Il perno della questione è che, se è vero che l’esigibilità si realizza al momento del pagamento del corrispettivo, il fatto generatore dell’imposta però rimane l’espletamento del servizio.
L’interpretazione dei giudici di legittimità talvolta è di stampo più letterale, come nel caso della sentenza 1468/2020, altre volte più elastico, come nel caso dell’ordinanza 26650/2020; la recente sentenza numero 9064 del 1 aprile 2021 sembra assumere, invece, una posizione di mediazione tra interpretazioni tendenti alla divergenza.

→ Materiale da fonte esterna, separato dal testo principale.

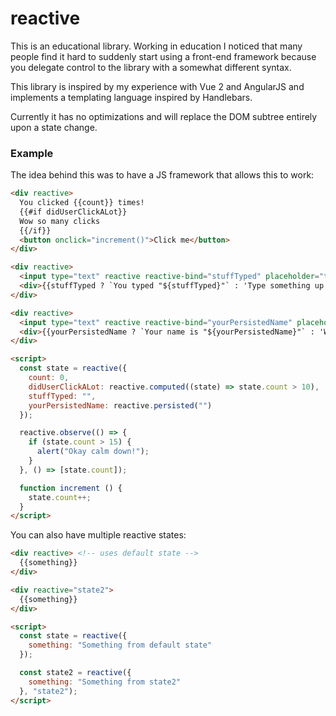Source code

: # reactive

This is an educational library. Working in education I noticed that many people find it hard to suddenly start using a front-end framework because you delegate control to the library with a somewhat different syntax.

This library is inspired by my experience with Vue 2 and AngularJS and implements a templating language inspired by Handlebars.

Currently it has no optimizations and will replace the DOM subtree entirely upon a state change.

### Example

The idea behind this was to have a JS framework that allows this to work:

```html
<div reactive>
  You clicked {{count}} times!
  {{#if didUserClickALot}}
  Wow so many clicks
  {{/if}}
  <button onclick="increment()">Click me</button>
</div>

<div reactive>
  <input type="text" reactive reactive-bind="stuffTyped" placeholder="type something..." />
  <div>{{stuffTyped ? `You typed "${stuffTyped}"` : 'Type something up there :)'}}</div>
</div>

<div reactive>
  <input type="text" reactive reactive-bind="yourPersistedName" placeholder="type something..." />
  <div>{{yourPersistedName ? `Your name is "${yourPersistedName}"` : 'Write your name up and refresh this page :)'}}</div>
</div>

<script>
  const state = reactive({
    count: 0,
    didUserClickALot: reactive.computed((state) => state.count > 10),
    stuffTyped: "",
    yourPersistedName: reactive.persisted("")
  });

  reactive.observe(() => {
    if (state.count > 15) {
      alert("Okay calm down!");
    }
  }, () => [state.count]);

  function increment () {
    state.count++;
  }
</script>
```

You can also have multiple reactive states:

```html
<div reactive> <!-- uses default state -->
  {{something}}
</div>

<div reactive="state2">
  {{something}}
</div>

<script>
  const state = reactive({
    something: "Something from default state"
  });

  const state2 = reactive({
    something: "Something from state2"
  }, "state2");
</script>
```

La sentenza 9064/2021, sulla questione, prima ribadisce che “l’orientamento secondo il quale le prestazioni di servizi si considerano effettuate soltanto all'atto del relativo pagamento, cosicché prima di tale momento non sussiste alcun obbligo, ma solo la facoltà di emettere fattura, non è allineato alle sezioni unite e alla giurisprudenza unionale”, di fatto chiudendo la porta alla lettura più letterale della norma; ma al contempo mette un limite alle più elastiche interpretazioni stabilendo un principio di diritto in base al quale il “fatto generatore dell'obbligazione tributaria, che comporta l'obbligo di fatturazione, in caso di prestazione di servizi è costituito dalla materiale esecuzione della prestazione, laddove il pagamento del corrispettivo identifica esclusivamente il momento di esigibilità dell'imposta, ossia quello di riscossione, nonché […] il termine per l'adempimento dell'obbligo di emettere la fattura".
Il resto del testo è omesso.